RECOVERING FROM CHRONIC PERFECTIONISM
Looking good, but feeling like a fraud?
One of the areas of specialism within my client work is what I call “overachieving“. Many of my clients do not feel they fall into this category because they haven’t done everything they have dreamt of yet. Or because they have fallen down, let someone down - had a failed marriage or a failed business, or both.
These high achieving, often high flying, individuals speak of their “high standards”, that they don’t judge others, just themselves. That other people seem to be able to get away with shoddy behaviour, but they can’t. Or perhaps they believe they can when they are at their manipulative best/worst.
My clients speak of perfectionism, of wanting to banish weakness, not be so lazy, and on and on.
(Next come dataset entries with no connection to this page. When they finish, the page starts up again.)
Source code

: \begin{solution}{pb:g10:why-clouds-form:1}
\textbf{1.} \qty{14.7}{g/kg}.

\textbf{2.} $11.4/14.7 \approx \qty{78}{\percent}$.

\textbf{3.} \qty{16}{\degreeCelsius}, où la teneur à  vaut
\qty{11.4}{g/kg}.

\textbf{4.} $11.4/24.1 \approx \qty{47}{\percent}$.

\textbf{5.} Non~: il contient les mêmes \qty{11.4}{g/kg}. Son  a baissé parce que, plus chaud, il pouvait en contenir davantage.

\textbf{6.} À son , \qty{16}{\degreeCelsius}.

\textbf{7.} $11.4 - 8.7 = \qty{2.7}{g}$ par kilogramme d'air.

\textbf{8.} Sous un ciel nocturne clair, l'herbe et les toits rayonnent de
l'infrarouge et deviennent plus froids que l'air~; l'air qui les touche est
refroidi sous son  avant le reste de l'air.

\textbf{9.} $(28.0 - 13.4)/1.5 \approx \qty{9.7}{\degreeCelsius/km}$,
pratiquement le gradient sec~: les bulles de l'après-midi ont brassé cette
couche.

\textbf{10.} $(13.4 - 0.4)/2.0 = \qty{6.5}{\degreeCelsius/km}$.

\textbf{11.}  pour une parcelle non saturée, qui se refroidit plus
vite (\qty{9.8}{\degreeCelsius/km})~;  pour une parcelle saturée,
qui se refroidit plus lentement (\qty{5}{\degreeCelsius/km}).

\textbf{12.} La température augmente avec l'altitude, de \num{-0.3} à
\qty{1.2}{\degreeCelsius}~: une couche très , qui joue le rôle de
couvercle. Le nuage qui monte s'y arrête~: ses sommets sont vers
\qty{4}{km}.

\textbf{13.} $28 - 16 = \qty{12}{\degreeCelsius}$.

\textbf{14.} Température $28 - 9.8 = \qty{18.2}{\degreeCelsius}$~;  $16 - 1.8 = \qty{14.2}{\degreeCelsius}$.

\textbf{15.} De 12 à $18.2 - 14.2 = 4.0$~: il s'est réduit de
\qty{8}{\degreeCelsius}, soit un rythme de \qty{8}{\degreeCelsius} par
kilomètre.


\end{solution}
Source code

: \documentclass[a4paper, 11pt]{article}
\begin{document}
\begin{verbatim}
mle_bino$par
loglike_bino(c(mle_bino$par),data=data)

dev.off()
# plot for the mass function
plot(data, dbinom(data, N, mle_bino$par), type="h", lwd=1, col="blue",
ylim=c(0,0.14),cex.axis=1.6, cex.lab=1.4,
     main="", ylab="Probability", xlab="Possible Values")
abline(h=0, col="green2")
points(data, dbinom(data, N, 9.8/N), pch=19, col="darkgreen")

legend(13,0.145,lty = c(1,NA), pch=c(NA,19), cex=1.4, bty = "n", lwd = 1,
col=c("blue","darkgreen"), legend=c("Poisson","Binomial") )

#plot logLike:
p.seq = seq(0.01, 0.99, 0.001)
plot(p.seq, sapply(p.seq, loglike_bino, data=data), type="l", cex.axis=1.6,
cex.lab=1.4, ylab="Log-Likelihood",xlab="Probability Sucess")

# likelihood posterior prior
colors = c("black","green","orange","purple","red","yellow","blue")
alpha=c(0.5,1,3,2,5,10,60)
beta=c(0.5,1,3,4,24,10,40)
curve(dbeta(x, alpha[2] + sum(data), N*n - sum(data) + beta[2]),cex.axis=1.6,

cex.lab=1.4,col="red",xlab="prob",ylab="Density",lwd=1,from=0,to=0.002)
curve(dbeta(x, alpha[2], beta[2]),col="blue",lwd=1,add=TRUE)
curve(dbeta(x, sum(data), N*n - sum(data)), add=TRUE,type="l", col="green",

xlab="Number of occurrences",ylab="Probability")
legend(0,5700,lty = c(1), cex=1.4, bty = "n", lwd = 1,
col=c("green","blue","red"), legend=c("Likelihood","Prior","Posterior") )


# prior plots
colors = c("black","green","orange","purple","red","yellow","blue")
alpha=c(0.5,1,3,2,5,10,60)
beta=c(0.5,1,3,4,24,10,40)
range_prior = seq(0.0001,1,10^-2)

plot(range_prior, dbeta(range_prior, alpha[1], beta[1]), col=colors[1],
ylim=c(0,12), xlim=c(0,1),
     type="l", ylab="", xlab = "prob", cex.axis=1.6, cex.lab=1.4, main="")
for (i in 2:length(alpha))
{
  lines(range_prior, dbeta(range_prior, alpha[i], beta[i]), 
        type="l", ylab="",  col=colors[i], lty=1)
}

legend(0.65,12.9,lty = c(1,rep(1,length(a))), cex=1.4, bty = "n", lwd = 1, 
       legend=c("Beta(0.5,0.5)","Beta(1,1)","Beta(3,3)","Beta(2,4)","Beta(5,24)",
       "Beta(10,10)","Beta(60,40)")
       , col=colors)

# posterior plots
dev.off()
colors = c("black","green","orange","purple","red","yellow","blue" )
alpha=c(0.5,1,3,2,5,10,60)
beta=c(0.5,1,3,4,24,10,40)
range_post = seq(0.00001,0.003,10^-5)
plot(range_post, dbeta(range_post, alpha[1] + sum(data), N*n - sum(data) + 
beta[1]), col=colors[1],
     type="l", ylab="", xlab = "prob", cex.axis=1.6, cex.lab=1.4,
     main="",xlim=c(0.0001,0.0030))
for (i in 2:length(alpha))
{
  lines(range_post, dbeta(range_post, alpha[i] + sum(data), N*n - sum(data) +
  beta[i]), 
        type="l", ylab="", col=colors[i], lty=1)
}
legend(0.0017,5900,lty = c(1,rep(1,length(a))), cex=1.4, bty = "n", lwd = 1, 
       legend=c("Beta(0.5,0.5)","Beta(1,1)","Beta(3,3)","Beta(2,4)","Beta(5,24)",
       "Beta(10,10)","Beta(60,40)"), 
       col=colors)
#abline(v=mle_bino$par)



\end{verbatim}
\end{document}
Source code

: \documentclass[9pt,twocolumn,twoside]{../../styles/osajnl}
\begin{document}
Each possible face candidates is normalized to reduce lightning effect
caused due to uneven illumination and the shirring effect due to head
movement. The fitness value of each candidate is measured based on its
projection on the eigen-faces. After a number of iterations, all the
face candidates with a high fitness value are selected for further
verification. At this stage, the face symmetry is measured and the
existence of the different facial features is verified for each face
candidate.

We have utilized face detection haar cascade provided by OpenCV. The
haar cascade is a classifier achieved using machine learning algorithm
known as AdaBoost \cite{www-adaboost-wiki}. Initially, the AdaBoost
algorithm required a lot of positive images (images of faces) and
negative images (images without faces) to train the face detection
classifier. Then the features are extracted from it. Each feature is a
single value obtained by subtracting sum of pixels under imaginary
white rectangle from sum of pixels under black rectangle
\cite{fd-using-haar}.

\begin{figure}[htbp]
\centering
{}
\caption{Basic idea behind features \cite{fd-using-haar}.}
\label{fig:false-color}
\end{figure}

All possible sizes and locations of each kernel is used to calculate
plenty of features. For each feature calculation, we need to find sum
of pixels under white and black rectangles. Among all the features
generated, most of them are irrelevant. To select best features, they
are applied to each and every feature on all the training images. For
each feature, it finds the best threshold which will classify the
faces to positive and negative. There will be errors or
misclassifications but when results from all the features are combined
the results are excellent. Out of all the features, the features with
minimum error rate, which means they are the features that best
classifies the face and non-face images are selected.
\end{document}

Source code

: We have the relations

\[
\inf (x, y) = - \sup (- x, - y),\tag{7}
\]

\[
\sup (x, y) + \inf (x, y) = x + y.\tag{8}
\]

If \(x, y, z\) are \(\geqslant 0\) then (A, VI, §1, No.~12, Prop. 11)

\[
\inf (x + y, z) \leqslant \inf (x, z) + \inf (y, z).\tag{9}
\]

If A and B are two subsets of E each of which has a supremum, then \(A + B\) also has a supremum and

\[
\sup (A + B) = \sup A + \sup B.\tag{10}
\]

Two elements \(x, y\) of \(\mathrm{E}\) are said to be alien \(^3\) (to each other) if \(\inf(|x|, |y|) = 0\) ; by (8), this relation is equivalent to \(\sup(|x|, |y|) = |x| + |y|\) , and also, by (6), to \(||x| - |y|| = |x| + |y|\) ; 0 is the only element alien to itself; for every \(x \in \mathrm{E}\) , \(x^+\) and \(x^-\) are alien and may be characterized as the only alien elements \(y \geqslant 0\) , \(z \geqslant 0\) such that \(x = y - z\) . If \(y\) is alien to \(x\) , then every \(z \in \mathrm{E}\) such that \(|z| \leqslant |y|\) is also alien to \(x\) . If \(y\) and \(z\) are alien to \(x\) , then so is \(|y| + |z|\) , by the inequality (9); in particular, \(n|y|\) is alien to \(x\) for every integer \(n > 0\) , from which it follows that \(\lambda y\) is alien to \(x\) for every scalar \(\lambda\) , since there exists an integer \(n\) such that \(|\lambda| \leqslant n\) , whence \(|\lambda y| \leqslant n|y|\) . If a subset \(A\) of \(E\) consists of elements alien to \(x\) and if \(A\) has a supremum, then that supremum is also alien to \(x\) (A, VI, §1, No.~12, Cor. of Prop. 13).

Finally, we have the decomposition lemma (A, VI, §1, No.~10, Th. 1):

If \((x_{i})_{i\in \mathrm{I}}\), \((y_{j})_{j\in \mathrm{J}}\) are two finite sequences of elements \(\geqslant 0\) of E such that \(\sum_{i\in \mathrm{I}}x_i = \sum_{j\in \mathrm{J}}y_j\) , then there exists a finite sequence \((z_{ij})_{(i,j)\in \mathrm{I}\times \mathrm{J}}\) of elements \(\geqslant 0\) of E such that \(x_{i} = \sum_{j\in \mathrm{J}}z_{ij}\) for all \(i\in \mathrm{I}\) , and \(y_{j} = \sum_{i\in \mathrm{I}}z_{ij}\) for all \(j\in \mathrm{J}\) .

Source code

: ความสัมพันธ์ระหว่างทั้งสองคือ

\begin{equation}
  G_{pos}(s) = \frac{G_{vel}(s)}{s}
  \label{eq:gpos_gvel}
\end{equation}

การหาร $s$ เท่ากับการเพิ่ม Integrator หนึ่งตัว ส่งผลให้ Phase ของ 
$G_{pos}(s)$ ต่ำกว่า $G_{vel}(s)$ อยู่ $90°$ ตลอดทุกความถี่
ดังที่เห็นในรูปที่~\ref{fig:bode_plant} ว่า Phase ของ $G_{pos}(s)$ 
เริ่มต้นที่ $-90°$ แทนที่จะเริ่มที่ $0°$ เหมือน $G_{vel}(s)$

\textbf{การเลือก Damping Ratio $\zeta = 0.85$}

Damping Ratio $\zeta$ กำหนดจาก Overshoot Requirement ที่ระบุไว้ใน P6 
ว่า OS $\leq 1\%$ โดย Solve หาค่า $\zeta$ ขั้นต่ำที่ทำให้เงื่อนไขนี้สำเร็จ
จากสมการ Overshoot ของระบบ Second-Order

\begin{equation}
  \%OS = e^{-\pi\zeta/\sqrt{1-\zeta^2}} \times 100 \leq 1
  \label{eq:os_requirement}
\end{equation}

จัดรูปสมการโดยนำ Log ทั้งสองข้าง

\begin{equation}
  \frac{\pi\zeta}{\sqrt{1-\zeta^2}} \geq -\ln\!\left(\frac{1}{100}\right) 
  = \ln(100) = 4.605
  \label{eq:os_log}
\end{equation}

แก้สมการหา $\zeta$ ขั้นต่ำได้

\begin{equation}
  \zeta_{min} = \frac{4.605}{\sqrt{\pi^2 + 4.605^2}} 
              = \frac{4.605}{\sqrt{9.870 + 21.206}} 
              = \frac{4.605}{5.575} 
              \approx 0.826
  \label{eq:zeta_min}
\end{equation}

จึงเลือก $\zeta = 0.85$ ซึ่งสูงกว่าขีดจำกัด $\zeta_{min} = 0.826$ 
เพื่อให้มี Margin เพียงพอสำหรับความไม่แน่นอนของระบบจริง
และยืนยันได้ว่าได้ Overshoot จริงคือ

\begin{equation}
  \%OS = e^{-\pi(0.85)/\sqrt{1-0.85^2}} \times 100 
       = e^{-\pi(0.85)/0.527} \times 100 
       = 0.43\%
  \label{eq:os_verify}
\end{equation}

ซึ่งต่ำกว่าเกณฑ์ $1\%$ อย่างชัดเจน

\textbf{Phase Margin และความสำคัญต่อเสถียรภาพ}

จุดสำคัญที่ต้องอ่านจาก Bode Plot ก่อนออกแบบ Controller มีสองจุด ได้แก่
From the outside view, the overachiever may appear as though they not only have a lot, if not everything, but they also appear to have it all under control. Until...they don’t.
And at the core of it all is a deeply held belief that they are not enough. That the only way they can be enough is to be great.
I feel deeply passionate about working with these issues, of helping my clients to differentiate between excellence and worthiness. Achievement without worthiness is empty and we are most likely to feel deeply fraudulent. Striving for excellence, being excited and passionate about it, while deeply feeling a sense of worth, is a whole other world.